What you are asked to do
Check every line of the data for the word "emph", and copy those that have it.

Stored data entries
________________
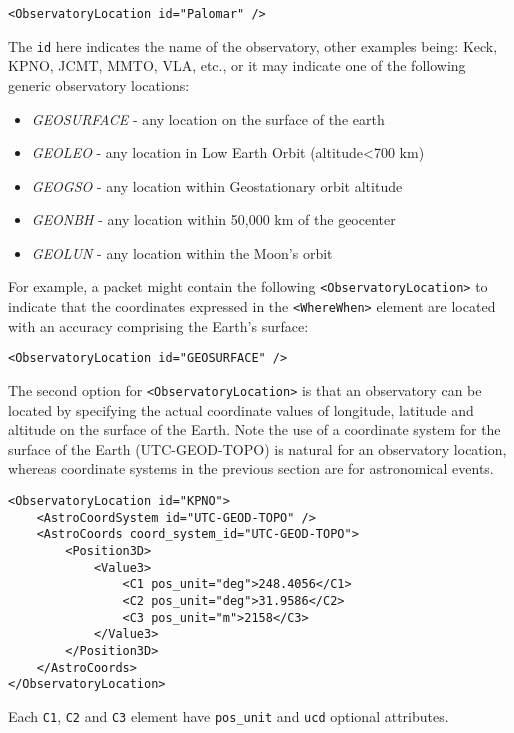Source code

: \documentclass[11pt,a4paper]{ivoa}
\begin{document}
\begin{lstlisting}
<ObservatoryLocation id="Palomar" />
\end{lstlisting}

The {\tt id} here indicates the name of the observatory, other examples being:
Keck, KPNO, JCMT, MMTO, VLA, etc., or it may indicate one of the following
generic observatory locations:
\begin{itemize}
\item \emph{GEOSURFACE} - any location on the surface of the earth
\item \emph{GEOLEO} - any location in Low Earth Orbit (altitude<700 km)
\item \emph{GEOGSO} - any location within Geostationary orbit altitude
\item \emph{GEONBH} - any location within 50,000 km of the geocenter
\item \emph{GEOLUN} - any location within the Moon's orbit
\end{itemize}

For example, a packet might contain the following {\tt <ObservatoryLocation>}
to indicate that the coordinates expressed in the {\tt <WhereWhen>} element are
located with an accuracy comprising the Earth's surface:
\begin{lstlisting}
<ObservatoryLocation id="GEOSURFACE" />
\end{lstlisting}

The second option for {\tt <ObservatoryLocation>} is that an observatory can be
located by specifying the actual coordinate values of longitude, latitude and
altitude on the surface of the Earth. Note the use of a coordinate system for
the surface of the Earth (UTC-GEOD-TOPO) is natural for an observatory location,
whereas coordinate systems in the previous section are for astronomical events.
\begin{lstlisting}
<ObservatoryLocation id="KPNO">
    <AstroCoordSystem id="UTC-GEOD-TOPO" />
    <AstroCoords coord_system_id="UTC-GEOD-TOPO">
        <Position3D>
            <Value3>
                <C1 pos_unit="deg">248.4056</C1>
                <C2 pos_unit="deg">31.9586</C2>
                <C3 pos_unit="m">2158</C3>
            </Value3>
        </Position3D>
    </AstroCoords>
</ObservatoryLocation>
\end{lstlisting}

Each {\tt C1}, {\tt C2} and {\tt C3} element have {\tt pos\_unit} and {\tt ucd}
optional attributes.
\end{document}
________________
Result
\item \emph{GEOSURFACE} - any location on the surface of the earth
\item \emph{GEOLEO} - any location in Low Earth Orbit (altitude<700 km)
\item \emph{GEOGSO} - any location within Geostationary orbit altitude
\item \emph{GEONBH} - any location within 50,000 km of the geocenter
\item \emph{GEOLUN} - any location within the Moon's orbit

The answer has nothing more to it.